Each of these books contains great advice for writers of all genres, including how to write an effective cover letter, how to format work for submission, whether or not to submit to multiple publishers simultaneously, and what to charge for various kinds of writing. These books provide excellent starting points for promoting your work. They are updated annually to provide you with current information, so that hopefully you are not submitting to publishers who are out of business.

In addition to the Writers Market and the Guide to Literary Agents, Writers Digest Books publishes separate guides for many genres including poetry and fiction.

Ready for Publication

Before you submit work to a publisher or literary agent, make sure it is completely ready to publish. In my own experience and as I have been told by other writers, the days when a publisher sends back work for revision are gone. Book editors do not edit books, they approve or disapprove them, and usually the only correspondence a writer can expect is a rejection slip or an acceptance letter with terms.

Before you submit work, you should:

  1. Check spelling, grammar and word usage
  2. Get feedback from trusted readers
  3. Make all final changes until work is completely finished
  4. Make sure the submission is within the publisher's guidelines in every way

Self-Publishing

Formerly known as "vanity publishers," publishers that publish books for a fee enable writers to produce a product that they can thereafter self-promote.

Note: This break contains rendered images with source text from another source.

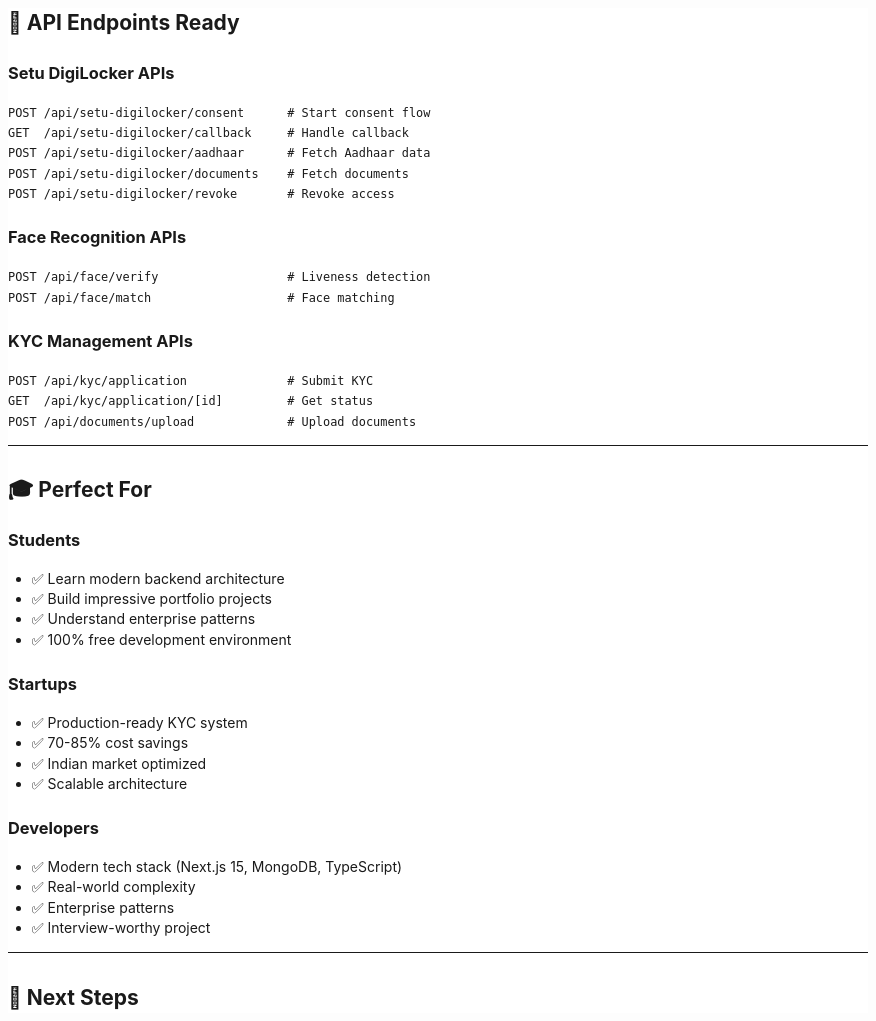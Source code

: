 
## 🔧 **API Endpoints Ready**

### **Setu DigiLocker APIs**
```
POST /api/setu-digilocker/consent      # Start consent flow
GET  /api/setu-digilocker/callback     # Handle callback
POST /api/setu-digilocker/aadhaar      # Fetch Aadhaar data
POST /api/setu-digilocker/documents    # Fetch documents
POST /api/setu-digilocker/revoke       # Revoke access
```

### **Face Recognition APIs**
```
POST /api/face/verify                  # Liveness detection
POST /api/face/match                   # Face matching
```

### **KYC Management APIs**
```
POST /api/kyc/application              # Submit KYC
GET  /api/kyc/application/[id]         # Get status
POST /api/documents/upload             # Upload documents
```

---

## 🎓 **Perfect For**

### **Students**
- ✅ Learn modern backend architecture
- ✅ Build impressive portfolio projects
- ✅ Understand enterprise patterns
- ✅ 100% free development environment

### **Startups**
- ✅ Production-ready KYC system
- ✅ 70-85% cost savings
- ✅ Indian market optimized
- ✅ Scalable architecture

### **Developers**
- ✅ Modern tech stack (Next.js 15, MongoDB, TypeScript)
- ✅ Real-world complexity
- ✅ Enterprise patterns
- ✅ Interview-worthy project

---

## 🌟 **Next Steps**
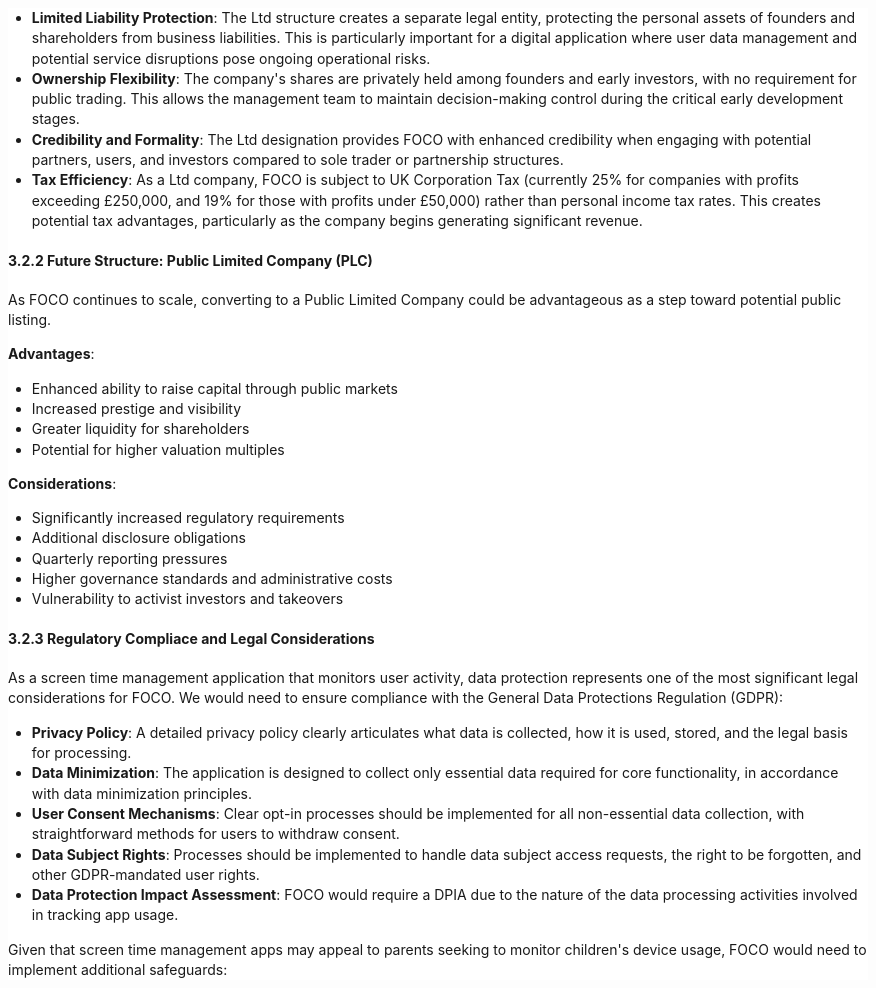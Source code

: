- **Limited Liability Protection**: The Ltd structure creates a separate legal entity, protecting the personal assets of founders and shareholders from business liabilities. This is particularly important for a digital application where user data management and potential service disruptions pose ongoing operational risks.
- **Ownership Flexibility**: The company's shares are privately held among founders and early investors, with no requirement for public trading. This allows the management team to maintain decision-making control during the critical early development stages.
- **Credibility and Formality**: The Ltd designation provides FOCO with enhanced credibility when engaging with potential partners, users, and investors compared to sole trader or partnership structures.
- **Tax Efficiency**: As a Ltd company, FOCO is subject to UK Corporation Tax (currently 25% for companies with profits exceeding £250,000, and 19% for those with profits under £50,000) rather than personal income tax rates. This creates potential tax advantages, particularly as the company begins generating significant revenue.

<a name="322-future-structure-public-limited-company-plc"></a>
#### 3.2.2 Future Structure: Public Limited Company (PLC)

As FOCO continues to scale, converting to a Public Limited Company could be advantageous as a step toward potential public listing.

**Advantages**:

- Enhanced ability to raise capital through public markets
- Increased prestige and visibility
- Greater liquidity for shareholders
- Potential for higher valuation multiples

**Considerations**:

- Significantly increased regulatory requirements
- Additional disclosure obligations
- Quarterly reporting pressures
- Higher governance standards and administrative costs
- Vulnerability to activist investors and takeovers

<a name="323-regulatory-compliace-and-legal-considerations"></a>
#### 3.2.3 Regulatory Compliace and Legal Considerations

As a screen time management application that monitors user activity, data protection represents one of the most significant legal considerations for FOCO. We would need to ensure compliance with the General Data Protections Regulation (GDPR):

- **Privacy Policy**: A detailed privacy policy clearly articulates what data is collected, how it is used, stored, and the legal basis for processing.
- **Data Minimization**: The application is designed to collect only essential data required for core functionality, in accordance with data minimization principles.
- **User Consent Mechanisms**: Clear opt-in processes should be implemented for all non-essential data collection, with straightforward methods for users to withdraw consent.
- **Data Subject Rights**: Processes should be implemented to handle data subject access requests, the right to be forgotten, and other GDPR-mandated user rights.
- **Data Protection Impact Assessment**: FOCO would require a DPIA due to the nature of the data processing activities involved in tracking app usage.

Given that screen time management apps may appeal to parents seeking to monitor children's device usage, FOCO would need to implement additional safeguards:
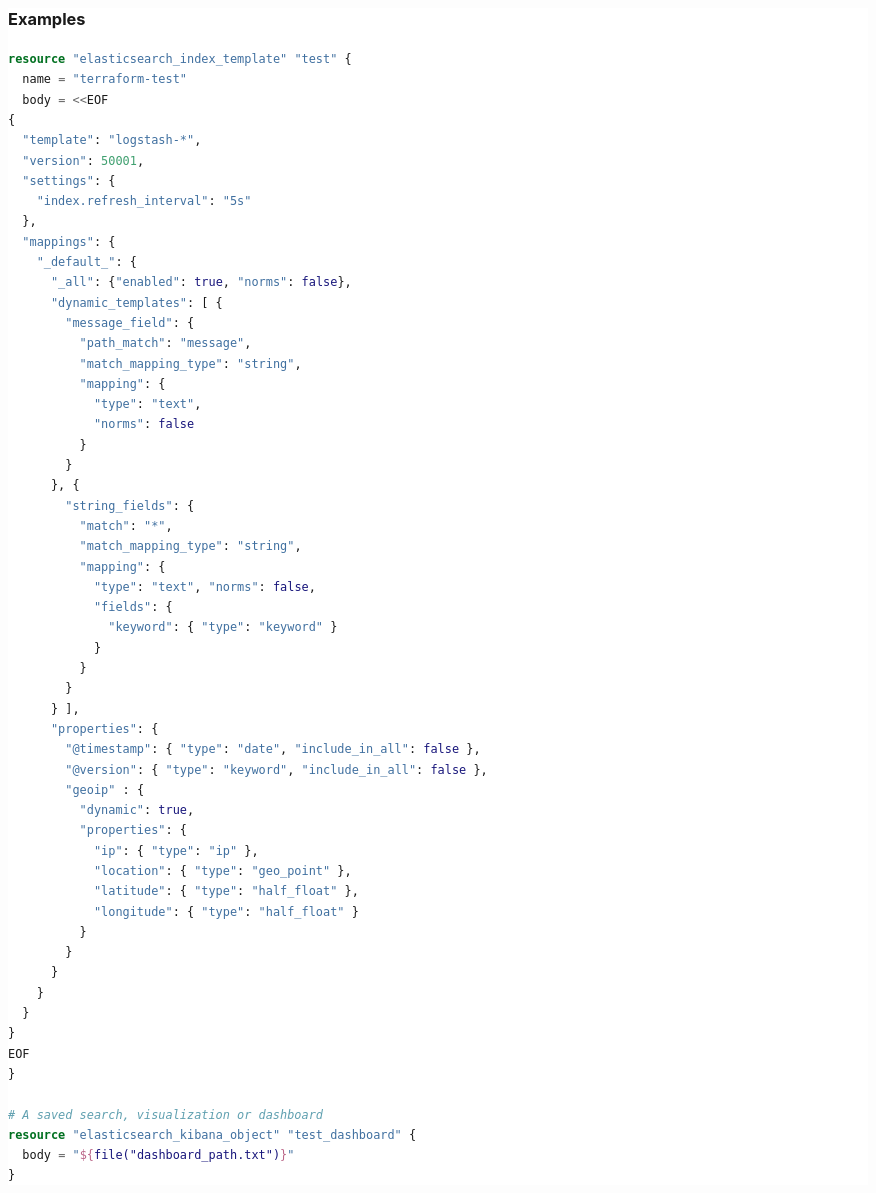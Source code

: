 ### Examples

```tf
resource "elasticsearch_index_template" "test" {
  name = "terraform-test"
  body = <<EOF
{
  "template": "logstash-*",
  "version": 50001,
  "settings": {
    "index.refresh_interval": "5s"
  },
  "mappings": {
    "_default_": {
      "_all": {"enabled": true, "norms": false},
      "dynamic_templates": [ {
        "message_field": {
          "path_match": "message",
          "match_mapping_type": "string",
          "mapping": {
            "type": "text",
            "norms": false
          }
        }
      }, {
        "string_fields": {
          "match": "*",
          "match_mapping_type": "string",
          "mapping": {
            "type": "text", "norms": false,
            "fields": {
              "keyword": { "type": "keyword" }
            }
          }
        }
      } ],
      "properties": {
        "@timestamp": { "type": "date", "include_in_all": false },
        "@version": { "type": "keyword", "include_in_all": false },
        "geoip" : {
          "dynamic": true,
          "properties": {
            "ip": { "type": "ip" },
            "location": { "type": "geo_point" },
            "latitude": { "type": "half_float" },
            "longitude": { "type": "half_float" }
          }
        }
      }
    }
  }
}
EOF
}

# A saved search, visualization or dashboard
resource "elasticsearch_kibana_object" "test_dashboard" {
  body = "${file("dashboard_path.txt")}"
}
```
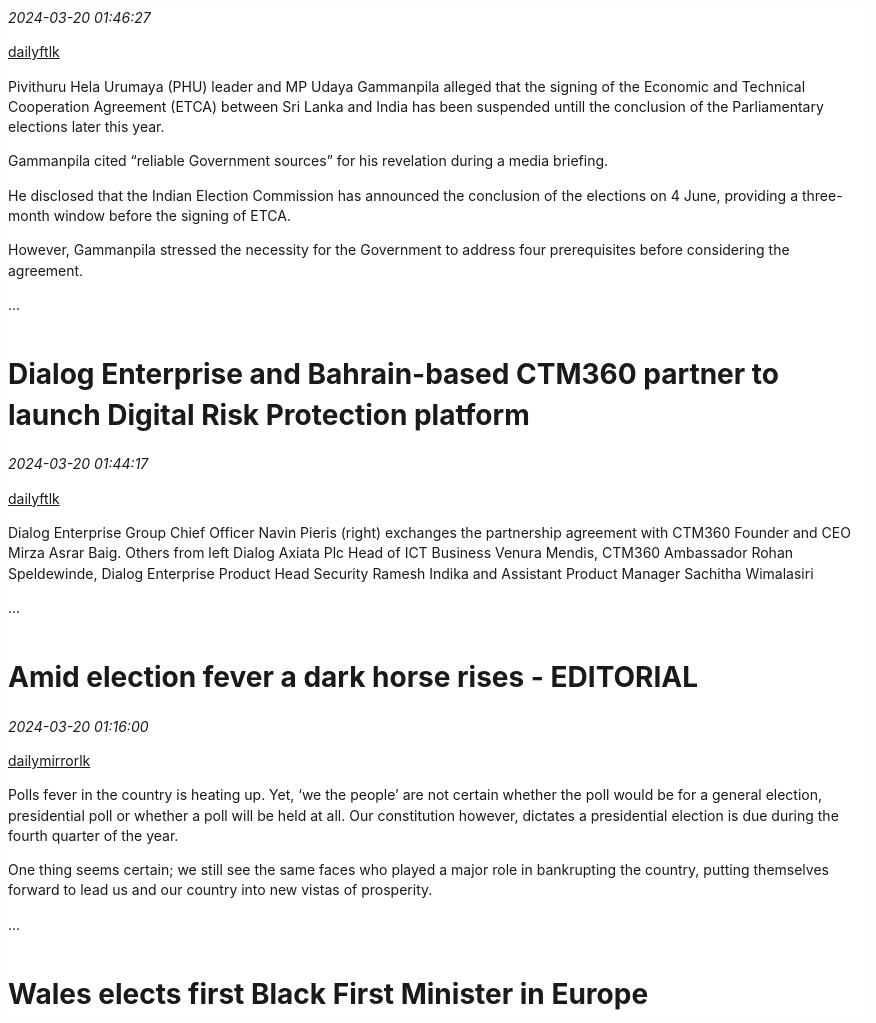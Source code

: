 *2024-03-20 01:46:27*

[dailyftlk](https://www.ft.lk/news/Gammanpila-calls-for-transparency-over-Indo-Lanka-ETCA/56-759702)

Pivithuru Hela Urumaya (PHU) leader and MP Udaya Gammanpila alleged that the signing of the Economic and Technical Cooperation Agreement (ETCA) between Sri Lanka and India has been suspended untill the conclusion of the Parliamentary elections later this year.

Gammanpila cited “reliable Government sources” for his revelation during a media briefing.

He disclosed that the Indian Election Commission has announced the conclusion of the elections on 4 June, providing a three-month window before the signing of ETCA.

However, Gammanpila stressed the necessity for the Government to address four prerequisites before considering the agreement.

...



# Dialog Enterprise and Bahrain-based CTM360 partner to launch Digital Risk Protection platform

*2024-03-20 01:44:17*

[dailyftlk](https://www.ft.lk/business/Dialog-Enterprise-and-Bahrain-based-CTM360-partner-to-launch-Digital-Risk-Protection-platform/34-759701)

Dialog Enterprise Group Chief Officer Navin Pieris (right) exchanges the partnership agreement with CTM360 Founder and CEO Mirza Asrar Baig. Others from left Dialog Axiata Plc Head of ICT Business Venura Mendis, CTM360 Ambassador Rohan Speldewinde, Dialog Enterprise Product Head Security Ramesh Indika and Assistant Product Manager Sachitha Wimalasiri

...



# Amid election fever a dark horse rises - EDITORIAL

*2024-03-20 01:16:00*

[dailymirrorlk](https://www.dailymirror.lk/opinion/Amid-election-fever-a-dark-horse-rises-EDITORIAL/172-279181)

Polls fever in the country is heating up. Yet, ‘we the people’ are not certain whether the poll would be for a general election, presidential poll or whether a poll will be held at all. Our constitution however, dictates a presidential election is due during the fourth quarter of the year.

One thing seems certain; we still see the same faces who played a major role in bankrupting the country, putting themselves forward to lead us and our country into new vistas of prosperity.

...



# Wales elects first Black First Minister in Europe
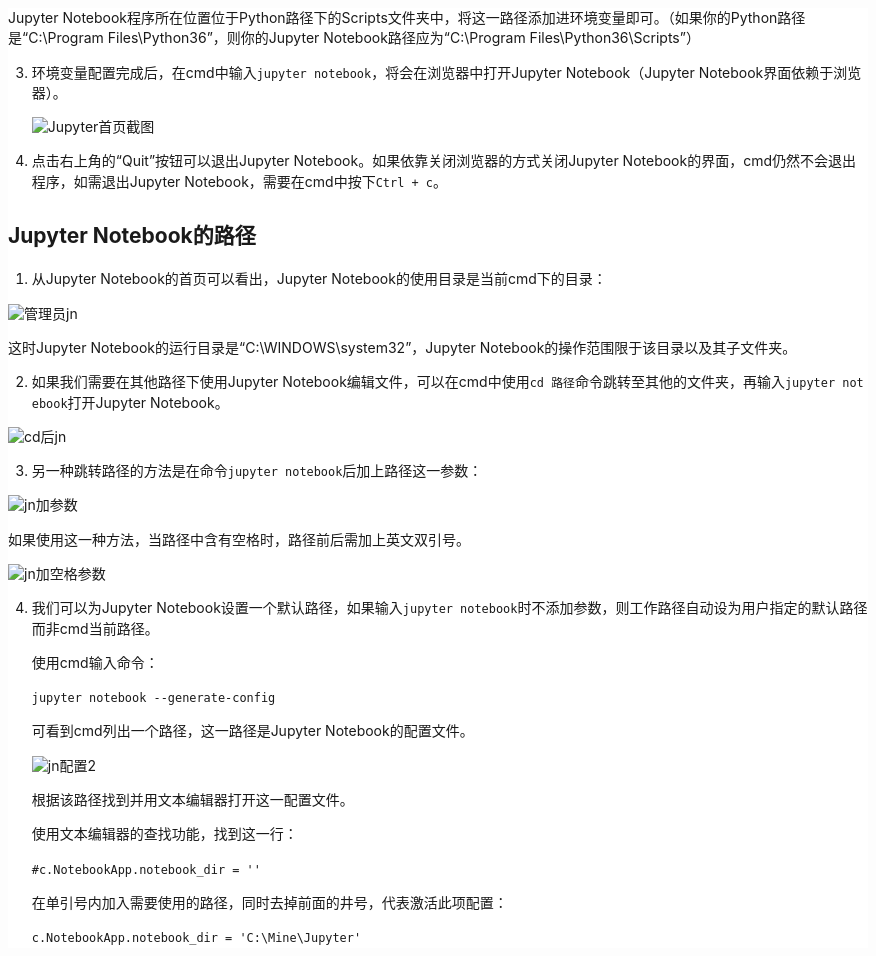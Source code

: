    Jupyter Notebook程序所在位置位于Python路径下的Scripts文件夹中，将这一路径添加进环境变量即可。（如果你的Python路径是“C:\Program Files\Python36”，则你的Jupyter Notebook路径应为“C:\Program Files\Python36\Scripts”）

3. 环境变量配置完成后，在cmd中输入`jupyter notebook`，将会在浏览器中打开Jupyter Notebook（Jupyter Notebook界面依赖于浏览器）。

   ![Jupyter首页截图](/Jupyter首页截图.jpg)

4. 点击右上角的“Quit”按钮可以退出Jupyter Notebook。如果依靠关闭浏览器的方式关闭Jupyter Notebook的界面，cmd仍然不会退出程序，如需退出Jupyter Notebook，需要在cmd中按下`Ctrl + c`。



## Jupyter Notebook的路径

1. 从Jupyter Notebook的首页可以看出，Jupyter Notebook的使用目录是当前cmd下的目录：

  ![管理员jn](/管理员jn.jpg)

  这时Jupyter Notebook的运行目录是“C:\WINDOWS\system32”，Jupyter Notebook的操作范围限于该目录以及其子文件夹。

2. 如果我们需要在其他路径下使用Jupyter Notebook编辑文件，可以在cmd中使用`cd 路径`命令跳转至其他的文件夹，再输入`jupyter notebook`打开Jupyter Notebook。

  ![cd后jn](/cd后jn.jpg)

3. 另一种跳转路径的方法是在命令`jupyter notebook`后加上路径这一参数：

  ![jn加参数](/jn加参数.jpg)

  如果使用这一种方法，当路径中含有空格时，路径前后需加上英文双引号。

  ![jn加空格参数](/jn加空格参数.jpg)


4. 我们可以为Jupyter Notebook设置一个默认路径，如果输入`jupyter notebook`时不添加参数，则工作路径自动设为用户指定的默认路径而非cmd当前路径。

   使用cmd输入命令：

   ```
   jupyter notebook --generate-config
   ```

   可看到cmd列出一个路径，这一路径是Jupyter Notebook的配置文件。

   ![jn配置2](/jn配置2.jpg)

   根据该路径找到并用文本编辑器打开这一配置文件。

   使用文本编辑器的查找功能，找到这一行：

   ```
   #c.NotebookApp.notebook_dir = ''
   ```

   在单引号内加入需要使用的路径，同时去掉前面的井号，代表激活此项配置：

   ```
   c.NotebookApp.notebook_dir = 'C:\Mine\Jupyter'
   ```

Another way to self-publish is by publishing an e-book that people can download from the Internet.

Self-publishing is a viable option for those writers with book-length works to market.

Promoting Your Work

Whether you are picked up by a publishing house or a magazine or are publishing your own work, promoting your writing is the same as promoting any other business.

  • Don't be shy. Tell every single person you know about your work and how they can buy it.
  • Seek out opportunities to read your work publicly. For example, if you write children's stories, get with your local bookstore owner and create an event in which you read a few of your stories to local kids. If you are a poet, go to open mic night. If you write non-fiction, try to get on a talk show. Everywhere you go, talk about your work and let people know how they can buy it.
  • Seek out opportunities to speak publicly on topics related to your work. Get yourself introduced as, "Joe Sumgai, author of... "
  • Publish a web site promoting your work. Put a link to your site in every single email you send out. Post links to your promotional site on your blogs and blog on topics related to your work. Find blogs on a topic related to your work and reference your work in comments. Write articles on HubPages on subjects related to your work and post links to your promotional site on your profile and in your hubs.
  • Submit articles related to your work to e-zines and magazines where you can get a by line: "by Jane Smith, author of... "

To successfully promote anything requires that you be focused on promoting it. To promote your writing, keep it always on the front burner and always look for ways to bring it up on conversation or otherwise put it before your potential readership. They can't read it if they don't find out about it, can they?

Personally I enjoy publishing work right here. A few hundred people a day look at my stuff, and eventually someday I'll probably make a couple of bucks at it. Mission accomplished!